**Task to carry out**
From the first line of the data down to the line bearing "In this thesis, we", output every line exactly and include no pictures.

**Extracted entries**
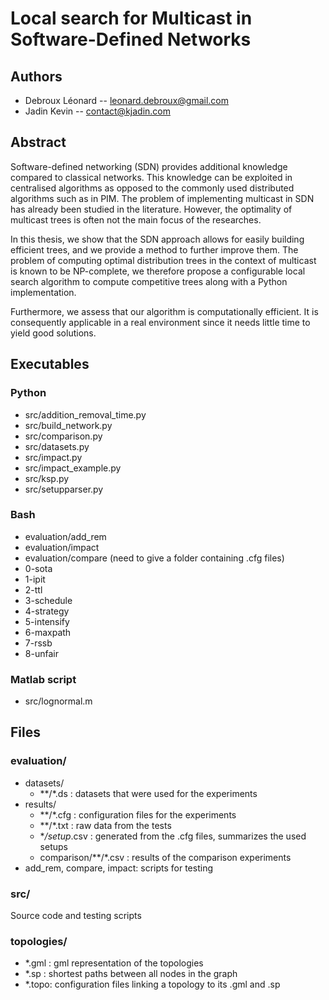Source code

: # Local search for Multicast in Software-Defined Networks #

## Authors ##
*   Debroux Léonard -- leonard.debroux@gmail.com
*   Jadin Kevin -- contact@kjadin.com

## Abstract ##
Software-defined networking (SDN) provides additional knowledge compared to classical networks. 
This knowledge can be exploited in centralised algorithms as opposed to the commonly used distributed algorithms such as in PIM.
The problem of implementing multicast in SDN has already been studied in the literature. 
However, the optimality of multicast trees is often not the main focus of the researches.

In this thesis, we show that the SDN approach allows for easily building efficient trees, and we provide a method to further improve them.
The problem of computing optimal distribution trees in the context of multicast is known to be NP-complete, we therefore propose a configurable local search algorithm to compute competitive trees along with a Python implementation.

Furthermore, we assess that our algorithm is computationally efficient. It is consequently applicable in a real environment since it needs little time to yield good solutions. 

## Executables ##

### Python
*   src/addition_removal_time.py
*   src/build_network.py
*   src/comparison.py
*   src/datasets.py
*   src/impact.py
*   src/impact_example.py
*   src/ksp.py
*   src/setupparser.py

### Bash
*   evaluation/add_rem
*   evaluation/impact
*   evaluation/compare (need to give a folder containing .cfg files)
  *   0-sota
  *   1-ipit
  *   2-ttl
  *   3-schedule
  *   4-strategy
  *   5-intensify
  *   6-maxpath
  *   7-rssb
  *   8-unfair

### Matlab script
*   src/lognormal.m

## Files ##

### evaluation/
*   datasets/
    *   **/*.ds : datasets that were used for the experiments
*   results/
    *   **/*.cfg : configuration files for the experiments
    *   **/*.txt : raw data from the tests
    *   **/setup*.csv : generated from the .cfg files, summarizes the used setups
    *   comparison/**/*.csv : results of the comparison experiments
*   add_rem, compare, impact: scripts for testing

### src/
Source code and testing scripts


### topologies/
*   *.gml : gml representation of the topologies
*   *.sp : shortest paths between all nodes in the graph
*   *.topo: configuration files linking a topology to its .gml and .sp


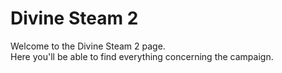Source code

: # Divine Steam 2

Welcome to the Divine Steam 2 page.<br>
Here you'll be able to find everything concerning the campaign.<br>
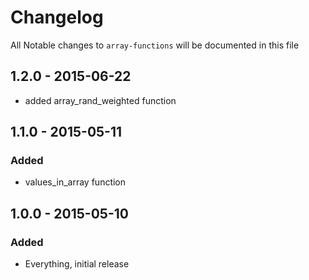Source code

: # Changelog

All Notable changes to `array-functions` will be documented in this file

## 1.2.0 - 2015-06-22

- added array_rand_weighted function

## 1.1.0 - 2015-05-11

### Added
- values_in_array function

## 1.0.0 - 2015-05-10

### Added
- Everything, initial release
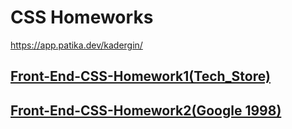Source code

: # CSS Homeworks
https://app.patika.dev/kadergin/
## [Front-End-CSS-Homework1(Tech_Store)](https://github.com/KaderErgin/CSS/tree/main/Front_End-CSS_Homework1)<br>

## [Front-End-CSS-Homework2(Google 1998)](https://github.com/KaderErgin/CSS/tree/main/Front_End-CSS_Homework2)
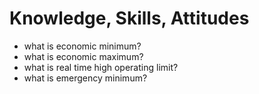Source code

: # Knowledge, Skills, Attitudes

* what is economic minimum?
* what is economic maximum?
* what is real time high operating limit?
* what is emergency minimum?
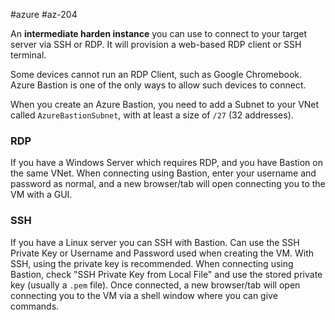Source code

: #azure #az-204 

An **intermediate harden instance** you can use to connect to your target server via SSH or RDP.
It will provision a web-based RDP client or SSH terminal.

Some devices cannot run an RDP Client, such as Google Chromebook.
Azure Bastion is one of the only ways to allow such devices to connect.

When you create an Azure Bastion, you need to add a Subnet to your VNet called `AzureBastionSubnet`, with at least a size of `/27` (32 addresses).

### RDP
If you have a Windows Server which requires RDP, and you have Bastion on the same VNet.
When connecting using Bastion, enter your username and password as normal, and a new browser/tab will open connecting you to the VM with a GUI.

### SSH
If you have a Linux server you can SSH with Bastion.
Can use the SSH Private Key or Username and Password used when creating the VM.
With SSH, using the private key is recommended.
When connecting using Bastion, check "SSH Private Key from Local File" and use the stored private key (usually a `.pem` file).
Once connected, a new browser/tab will open connecting you to the VM via a shell window where you can give commands.
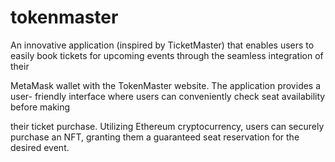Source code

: # tokenmaster
An innovative application (inspired by TicketMaster) that enables users to
easily book tickets for upcoming events through the seamless integration of their

MetaMask wallet with the TokenMaster website. The application provides a user-
friendly interface where users can conveniently check seat availability before making

their ticket purchase. Utilizing Ethereum cryptocurrency, users can securely purchase an
NFT, granting them a guaranteed seat reservation for the desired event.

**Exercise result**
Source code

: # Local search for Multicast in Software-Defined Networks #

## Authors ##
*   Debroux Léonard -- leonard.debroux@gmail.com
*   Jadin Kevin -- contact@kjadin.com

## Abstract ##
Software-defined networking (SDN) provides additional knowledge compared to classical networks. 
This knowledge can be exploited in centralised algorithms as opposed to the commonly used distributed algorithms such as in PIM.
The problem of implementing multicast in SDN has already been studied in the literature. 
However, the optimality of multicast trees is often not the main focus of the researches.

In this thesis, we show that the SDN approach allows for easily building efficient trees, and we provide a method to further improve them.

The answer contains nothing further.